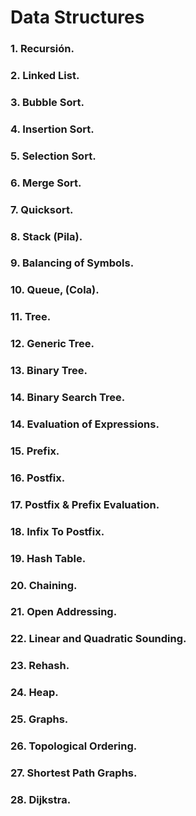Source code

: # Data Structures

### 1. Recursión.

### 2. Linked List.

### 3. Bubble Sort.

### 4. Insertion Sort.

### 5. Selection Sort.

### 6. Merge Sort.

### 7. Quicksort.

### 8. Stack (Pila).

### 9. Balancing of Symbols.

### 10. Queue, (Cola).

### 11. Tree.

### 12. Generic Tree.

### 13. Binary Tree.

### 14. Binary Search Tree.

### 14. Evaluation of Expressions.

### 15. Prefix.

### 16. Postfix.

### 17. Postfix & Prefix Evaluation.

### 18. Infix To Postfix.

### 19. Hash Table.

### 20. Chaining.

### 21. Open Addressing.

### 22. Linear and Quadratic Sounding.

### 23. Rehash.

### 24. Heap.

### 25. Graphs.

### 26. Topological Ordering.

### 27. Shortest Path Graphs.

### 28. Dijkstra.
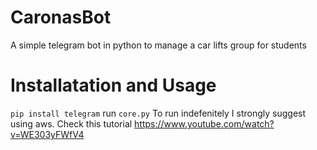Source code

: # CaronasBot
A simple telegram bot in python to manage a car lifts group for students

# Installatation and Usage

`pip install telegram`
 run `core.py`
To run indefenitely I strongly suggest using aws. Check this tutorial https://www.youtube.com/watch?v=WE303yFWfV4
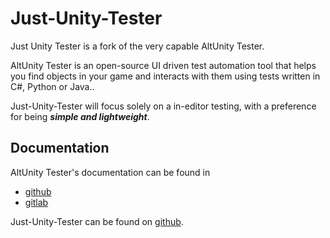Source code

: # Just-Unity-Tester

Just Unity Tester is a fork of the very capable AltUnity Tester.

AltUnity Tester is an open-source UI driven test automation tool that helps you find objects in your game and interacts with them using tests written in C#, Python or Java..


Just-Unity-Tester will focus solely on a in-editor testing, with a preference for being **_simple and lightweight_**.

## Documentation

AltUnity Tester's documentation can be found in

* [github](https://github.com/emaadgh/AltUnityTester)
* [gitlab](https://altom.gitlab.io/altunity/altunitytester)

Just-Unity-Tester can be found on [github](https://github.com/olonge/JustUnityTester).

+---+

WHAT YOU WILL DO: Would you please transcribe the listing in full, exactly, while omitting the images?

ANSWER:
Source code

: # Data Structures

### 1. Recursión.

### 2. Linked List.

### 3. Bubble Sort.

### 4. Insertion Sort.

### 5. Selection Sort.

### 6. Merge Sort.

### 7. Quicksort.

### 8. Stack (Pila).

### 9. Balancing of Symbols.

### 10. Queue, (Cola).

### 11. Tree.

### 12. Generic Tree.

### 13. Binary Tree.

### 14. Binary Search Tree.

### 14. Evaluation of Expressions.

### 15. Prefix.

### 16. Postfix.

### 17. Postfix & Prefix Evaluation.

### 18. Infix To Postfix.

### 19. Hash Table.

### 20. Chaining.

### 21. Open Addressing.

### 22. Linear and Quadratic Sounding.

### 23. Rehash.

### 24. Heap.

### 25. Graphs.

### 26. Topological Ordering.

### 27. Shortest Path Graphs.

### 28. Dijkstra.
Source code

: # CaronasBot
A simple telegram bot in python to manage a car lifts group for students

# Installatation and Usage

`pip install telegram`
 run `core.py`
To run indefenitely I strongly suggest using aws. Check this tutorial https://www.youtube.com/watch?v=WE303yFWfV4
Source code

: # Just-Unity-Tester

Just Unity Tester is a fork of the very capable AltUnity Tester.

AltUnity Tester is an open-source UI driven test automation tool that helps you find objects in your game and interacts with them using tests written in C#, Python or Java..


Just-Unity-Tester will focus solely on a in-editor testing, with a preference for being **_simple and lightweight_**.

## Documentation

AltUnity Tester's documentation can be found in

* [github](https://github.com/emaadgh/AltUnityTester)
* [gitlab](https://altom.gitlab.io/altunity/altunitytester)

Just-Unity-Tester can be found on [github](https://github.com/olonge/JustUnityTester).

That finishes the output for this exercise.